The parallel quick sort algorithm splits the array in to a number of chunk corresponding to the maximal number of threads and applies quick sort in parallel on these sub-arrays. Then they are merge together in pairs of two, as in the merge sort algorithm. This gave good results but we could do better and implemented a true parallel quicksort.

We implemented the quicksort algorithm from scratch, because using the $qsort$ function of $<stdlib.h>$ meant to slower the quick sort algorithm when paralleling with merge operations. We compared both variants and with our implementation of quicksort we achieve greater speedups and the sequential execution is fast by a factor of $1.4$ to $qsort$ . As in the merge sort we us a threshold depending on the number of omp-threads to decide where or not to open new $tasks$ :

    threshold = N/num_threads;

    void true_parallel_quick_sort(*T, lo, hi){
        if (hi - lo < threshold/4){
            true_quick_sort(T, lo, hi);
            return ; 
        }
        if (lo < hi){
            while (1)
            {
                while (T[i]<pivot){i++;}
                while (T[j]>pivot){j--;}
                if (i >= j){break;}
                tmp = T[i]; T[i] = T[j]; T[j] = tmp;
                i++; j--;
            }
            #pragma omp task
            true_parallel_quick_sort(T, lo, j);
            #pragma omp task
            true_parallel_quick_sort(T, j+1, hi); 
        }
    }

Performance

We compare the four different sorting algorithms in the following regarding their speedups and efficiency for increasing numbers of CPUs. The experiments are conducted with 2, 4, 8, 16, and 32 $openMP$ Threads and for uint64 arrays of size $2^2, 2^3, ..., 2^{29}$ for merge- and quicksort and with array sizes of $2^2, 2^3, ..., 2^{18}$ for bubble and odd-even sort.
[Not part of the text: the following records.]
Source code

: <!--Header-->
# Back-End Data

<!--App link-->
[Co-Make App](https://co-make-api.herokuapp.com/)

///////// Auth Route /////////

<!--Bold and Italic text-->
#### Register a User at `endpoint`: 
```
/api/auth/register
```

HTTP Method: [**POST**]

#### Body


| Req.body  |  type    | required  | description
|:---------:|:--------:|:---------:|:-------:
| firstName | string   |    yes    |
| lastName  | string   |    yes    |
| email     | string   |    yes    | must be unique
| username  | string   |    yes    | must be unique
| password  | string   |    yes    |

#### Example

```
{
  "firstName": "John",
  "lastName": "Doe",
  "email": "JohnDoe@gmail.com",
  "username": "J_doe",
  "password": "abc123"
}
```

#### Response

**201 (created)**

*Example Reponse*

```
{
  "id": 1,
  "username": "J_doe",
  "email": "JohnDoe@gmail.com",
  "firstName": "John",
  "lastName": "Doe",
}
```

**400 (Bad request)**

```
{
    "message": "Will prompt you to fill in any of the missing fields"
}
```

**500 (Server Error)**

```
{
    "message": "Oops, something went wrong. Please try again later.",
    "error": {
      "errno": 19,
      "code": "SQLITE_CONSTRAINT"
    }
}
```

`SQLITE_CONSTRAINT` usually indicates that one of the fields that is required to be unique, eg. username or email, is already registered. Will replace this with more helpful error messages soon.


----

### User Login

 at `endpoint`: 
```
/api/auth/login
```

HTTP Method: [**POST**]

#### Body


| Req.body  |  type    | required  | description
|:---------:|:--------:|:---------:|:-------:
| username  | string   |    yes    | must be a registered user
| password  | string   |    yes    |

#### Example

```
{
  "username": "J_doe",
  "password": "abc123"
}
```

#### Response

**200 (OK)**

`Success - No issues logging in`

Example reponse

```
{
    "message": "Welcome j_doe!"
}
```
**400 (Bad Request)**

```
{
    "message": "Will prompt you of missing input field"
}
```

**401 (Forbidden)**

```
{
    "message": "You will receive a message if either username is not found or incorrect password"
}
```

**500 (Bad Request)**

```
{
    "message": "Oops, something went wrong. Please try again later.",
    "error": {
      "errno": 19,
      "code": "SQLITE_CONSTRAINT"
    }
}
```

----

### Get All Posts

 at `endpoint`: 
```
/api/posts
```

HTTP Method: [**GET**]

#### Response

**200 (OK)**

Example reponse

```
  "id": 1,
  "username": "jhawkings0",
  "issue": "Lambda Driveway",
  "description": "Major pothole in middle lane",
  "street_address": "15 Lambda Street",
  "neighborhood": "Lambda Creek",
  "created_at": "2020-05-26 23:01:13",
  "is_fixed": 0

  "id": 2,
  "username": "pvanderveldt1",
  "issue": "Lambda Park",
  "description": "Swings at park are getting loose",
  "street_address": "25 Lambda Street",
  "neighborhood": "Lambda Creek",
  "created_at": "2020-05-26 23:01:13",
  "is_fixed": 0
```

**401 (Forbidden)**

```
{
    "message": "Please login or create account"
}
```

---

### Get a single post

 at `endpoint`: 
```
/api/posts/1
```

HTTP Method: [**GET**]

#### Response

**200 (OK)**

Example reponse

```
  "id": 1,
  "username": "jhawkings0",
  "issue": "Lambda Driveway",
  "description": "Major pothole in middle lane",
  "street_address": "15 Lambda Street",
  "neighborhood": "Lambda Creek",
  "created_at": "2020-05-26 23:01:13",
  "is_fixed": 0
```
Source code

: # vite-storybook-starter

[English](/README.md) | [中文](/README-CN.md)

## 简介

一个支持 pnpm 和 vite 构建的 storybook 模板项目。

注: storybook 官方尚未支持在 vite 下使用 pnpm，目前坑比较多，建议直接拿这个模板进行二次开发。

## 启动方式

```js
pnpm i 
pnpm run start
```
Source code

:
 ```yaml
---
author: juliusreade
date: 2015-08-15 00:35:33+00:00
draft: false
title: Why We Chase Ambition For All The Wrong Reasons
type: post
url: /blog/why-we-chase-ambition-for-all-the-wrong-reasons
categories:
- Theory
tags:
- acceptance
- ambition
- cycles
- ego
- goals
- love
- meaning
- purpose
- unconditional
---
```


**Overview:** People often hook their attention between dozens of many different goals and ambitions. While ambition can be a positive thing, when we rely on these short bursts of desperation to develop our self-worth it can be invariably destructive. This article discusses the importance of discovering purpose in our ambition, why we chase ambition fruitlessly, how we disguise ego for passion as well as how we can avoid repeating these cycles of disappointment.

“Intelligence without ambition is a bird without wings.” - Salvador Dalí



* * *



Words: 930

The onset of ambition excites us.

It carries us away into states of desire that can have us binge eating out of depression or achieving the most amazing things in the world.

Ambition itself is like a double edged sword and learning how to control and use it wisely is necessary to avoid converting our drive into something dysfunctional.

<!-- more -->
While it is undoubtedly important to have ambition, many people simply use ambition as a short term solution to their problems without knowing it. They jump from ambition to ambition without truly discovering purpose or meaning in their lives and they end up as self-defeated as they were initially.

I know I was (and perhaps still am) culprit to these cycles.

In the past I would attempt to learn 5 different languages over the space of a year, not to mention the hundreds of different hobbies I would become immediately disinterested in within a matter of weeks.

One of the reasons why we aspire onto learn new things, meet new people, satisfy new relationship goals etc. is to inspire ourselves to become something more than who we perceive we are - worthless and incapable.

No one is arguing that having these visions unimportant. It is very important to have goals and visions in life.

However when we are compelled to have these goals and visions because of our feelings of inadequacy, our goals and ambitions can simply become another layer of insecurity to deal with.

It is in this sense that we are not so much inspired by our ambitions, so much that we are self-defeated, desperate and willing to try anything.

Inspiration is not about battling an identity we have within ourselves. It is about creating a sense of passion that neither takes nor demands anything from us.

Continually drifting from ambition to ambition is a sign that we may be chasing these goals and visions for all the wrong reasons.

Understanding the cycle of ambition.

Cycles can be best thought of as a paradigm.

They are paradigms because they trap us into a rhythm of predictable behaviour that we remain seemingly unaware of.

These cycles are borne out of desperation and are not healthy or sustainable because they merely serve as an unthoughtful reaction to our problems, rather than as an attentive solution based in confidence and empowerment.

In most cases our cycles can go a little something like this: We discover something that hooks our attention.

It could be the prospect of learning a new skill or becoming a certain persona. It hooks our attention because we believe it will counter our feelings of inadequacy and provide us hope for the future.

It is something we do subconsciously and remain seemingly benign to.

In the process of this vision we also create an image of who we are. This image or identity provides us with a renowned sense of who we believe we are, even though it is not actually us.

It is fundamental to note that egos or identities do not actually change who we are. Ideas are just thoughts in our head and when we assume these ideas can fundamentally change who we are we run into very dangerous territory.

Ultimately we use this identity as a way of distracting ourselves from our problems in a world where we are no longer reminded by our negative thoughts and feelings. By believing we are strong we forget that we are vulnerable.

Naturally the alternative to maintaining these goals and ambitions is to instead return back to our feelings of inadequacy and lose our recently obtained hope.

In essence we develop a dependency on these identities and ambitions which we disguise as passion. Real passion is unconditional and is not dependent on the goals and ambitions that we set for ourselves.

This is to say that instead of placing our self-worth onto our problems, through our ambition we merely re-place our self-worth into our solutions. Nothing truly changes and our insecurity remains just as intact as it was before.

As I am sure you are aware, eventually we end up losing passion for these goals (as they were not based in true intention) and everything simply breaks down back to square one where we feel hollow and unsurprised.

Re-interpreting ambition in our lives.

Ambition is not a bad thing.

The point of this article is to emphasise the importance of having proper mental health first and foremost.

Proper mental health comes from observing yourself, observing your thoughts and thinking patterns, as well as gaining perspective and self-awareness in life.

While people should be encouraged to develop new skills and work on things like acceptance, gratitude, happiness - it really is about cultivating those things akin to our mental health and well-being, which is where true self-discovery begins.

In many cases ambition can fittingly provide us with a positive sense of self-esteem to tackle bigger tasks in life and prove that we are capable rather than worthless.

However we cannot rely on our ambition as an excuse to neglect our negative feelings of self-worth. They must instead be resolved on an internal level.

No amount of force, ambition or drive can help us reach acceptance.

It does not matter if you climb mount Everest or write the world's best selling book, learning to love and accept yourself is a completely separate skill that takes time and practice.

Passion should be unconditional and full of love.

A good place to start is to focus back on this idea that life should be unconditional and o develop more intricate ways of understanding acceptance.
Speedups with random initialization and the array size up to 2^{17}. The running times to sort an array of size 2^{17} sequentially are the following: mergesort: 33.538, quicksort: 27.307, bubblesort: 78528.911, odd-even sort: 50324.279 in Mcycles — Figure 1: Speedups with random initialization and the array size up to 2¹⁷. The running times to sort an array of size 2¹⁷ **sequentially** are the following: mergesort: 33.538, quicksort: 27.307, bubblesort: 78528.911, odd-even sort: 50324.279 in **Mcycles**

Speedups with random initialization and the array size up to 2^{29}. The running times to sort an array of size 2^{29} sequentially are the following: mergesort: 252342.816, quicksort: 178990.613 in Mcycles. For 32 threads the running times shrink to 35746.808 (mergesort) and 19651.614 (quicksort) — Figure 2: Speedups with random initialization and the array size up to 2²⁹. The running times to sort an array of size 2²⁹ **sequentially** are the following: mergesort: 252342.816, quicksort: 178990.613 in **Mcycles**. For **32 threads** the running times shrink to 35746.808 (mergesort) and 19651.614 (quicksort)

Figure 1 shows that the parallel merge and quicksort algorithm for the array sizes of $2^{14}, ..., 2^{17}$ yields rather small speedup, because the running time is still short and thus the omp-overhead proportionally large. The efficiency decreases rapidly with increasing number of threads. Figure 4 illustrates that parallelisation becomes beneficial only for very large arrays and consequently longer running times. For arrays of size $2 ^{13}$ multi-threading starts to pay-off for all sorting algorithms, see Figure 6.

Conclusion

Evaluating the algorithms for speedups and total running time, the parallel quicksort outperforms in both categories. In general the results show that recursive algorithms can have an advantage over iterative algorithms such as bubble and odd-even sort because their for loop iteration as a fast as their slowest chunk of the for-loop. Quicksort might pivot on an non-ideal element but this causes no other threads to wait. Hence when the first $n$ partition are performed then all $n$ threads will continuously work until the array is sorted. The merge sort has such an dependency which sparks in Figure 2. Besides mergesort needs twice as much memory. Concerning the $O(n^2)$ algorithms, even-though it is more straightforward to implement a parallel odd-even sort then a parallel bubble sort, the speedup advantage of odd-even is small.